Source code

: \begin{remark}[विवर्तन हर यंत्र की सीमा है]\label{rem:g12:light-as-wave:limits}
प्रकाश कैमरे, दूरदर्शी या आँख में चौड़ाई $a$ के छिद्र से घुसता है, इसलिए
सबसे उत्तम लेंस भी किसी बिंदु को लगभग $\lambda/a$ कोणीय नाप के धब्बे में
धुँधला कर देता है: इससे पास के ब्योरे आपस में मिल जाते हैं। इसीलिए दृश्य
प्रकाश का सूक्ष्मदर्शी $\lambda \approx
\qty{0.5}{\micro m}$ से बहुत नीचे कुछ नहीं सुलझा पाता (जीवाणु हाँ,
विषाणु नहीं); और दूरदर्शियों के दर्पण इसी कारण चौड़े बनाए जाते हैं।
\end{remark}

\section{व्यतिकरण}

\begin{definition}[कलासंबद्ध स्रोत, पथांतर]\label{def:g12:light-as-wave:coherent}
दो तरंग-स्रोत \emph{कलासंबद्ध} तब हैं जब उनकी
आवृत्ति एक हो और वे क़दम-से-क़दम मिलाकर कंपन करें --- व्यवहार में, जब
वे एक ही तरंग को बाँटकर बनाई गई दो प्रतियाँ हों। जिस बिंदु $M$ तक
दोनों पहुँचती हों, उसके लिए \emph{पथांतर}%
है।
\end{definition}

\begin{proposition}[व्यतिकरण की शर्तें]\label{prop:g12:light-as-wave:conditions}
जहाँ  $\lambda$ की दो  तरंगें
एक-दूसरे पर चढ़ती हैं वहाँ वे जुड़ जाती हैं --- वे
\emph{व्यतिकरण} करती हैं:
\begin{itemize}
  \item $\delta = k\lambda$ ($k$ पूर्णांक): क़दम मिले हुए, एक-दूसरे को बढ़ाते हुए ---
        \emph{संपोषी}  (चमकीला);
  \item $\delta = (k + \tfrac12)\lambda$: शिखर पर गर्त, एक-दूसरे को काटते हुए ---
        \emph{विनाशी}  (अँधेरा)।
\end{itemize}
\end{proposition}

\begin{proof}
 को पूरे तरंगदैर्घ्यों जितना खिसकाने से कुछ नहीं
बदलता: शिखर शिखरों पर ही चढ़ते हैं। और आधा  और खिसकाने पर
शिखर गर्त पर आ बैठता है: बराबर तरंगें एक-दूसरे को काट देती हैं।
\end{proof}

____

**PROBLEM STATEMENT**: Write out the lines of the records exactly, starting at the one holding "हर यंत्र की" and ending with the last line, and include no others.

**ANSWER TO THE PROBLEM**:
: \begin{remark}[विवर्तन हर यंत्र की सीमा है]\label{rem:g12:light-as-wave:limits}
प्रकाश कैमरे, दूरदर्शी या आँख में चौड़ाई $a$ के छिद्र से घुसता है, इसलिए
सबसे उत्तम लेंस भी किसी बिंदु को लगभग $\lambda/a$ कोणीय नाप के धब्बे में
धुँधला कर देता है: इससे पास के ब्योरे आपस में मिल जाते हैं। इसीलिए दृश्य
प्रकाश का सूक्ष्मदर्शी $\lambda \approx
\qty{0.5}{\micro m}$ से बहुत नीचे कुछ नहीं सुलझा पाता (जीवाणु हाँ,
विषाणु नहीं); और दूरदर्शियों के दर्पण इसी कारण चौड़े बनाए जाते हैं।
\end{remark}

\section{व्यतिकरण}

\begin{definition}[कलासंबद्ध स्रोत, पथांतर]\label{def:g12:light-as-wave:coherent}
दो तरंग-स्रोत \emph{कलासंबद्ध} तब हैं जब उनकी
आवृत्ति एक हो और वे क़दम-से-क़दम मिलाकर कंपन करें --- व्यवहार में, जब
वे एक ही तरंग को बाँटकर बनाई गई दो प्रतियाँ हों। जिस बिंदु $M$ तक
दोनों पहुँचती हों, उसके लिए \emph{पथांतर}%
है।
\end{definition}

\begin{proposition}[व्यतिकरण की शर्तें]\label{prop:g12:light-as-wave:conditions}
जहाँ  $\lambda$ की दो  तरंगें
एक-दूसरे पर चढ़ती हैं वहाँ वे जुड़ जाती हैं --- वे
\emph{व्यतिकरण} करती हैं:
\begin{itemize}
  \item $\delta = k\lambda$ ($k$ पूर्णांक): क़दम मिले हुए, एक-दूसरे को बढ़ाते हुए ---
        \emph{संपोषी}  (चमकीला);
  \item $\delta = (k + \tfrac12)\lambda$: शिखर पर गर्त, एक-दूसरे को काटते हुए ---
        \emph{विनाशी}  (अँधेरा)।
\end{itemize}
\end{proposition}

\begin{proof}
 को पूरे तरंगदैर्घ्यों जितना खिसकाने से कुछ नहीं
बदलता: शिखर शिखरों पर ही चढ़ते हैं। और आधा  और खिसकाने पर
शिखर गर्त पर आ बैठता है: बराबर तरंगें एक-दूसरे को काट देती हैं।
\end{proof}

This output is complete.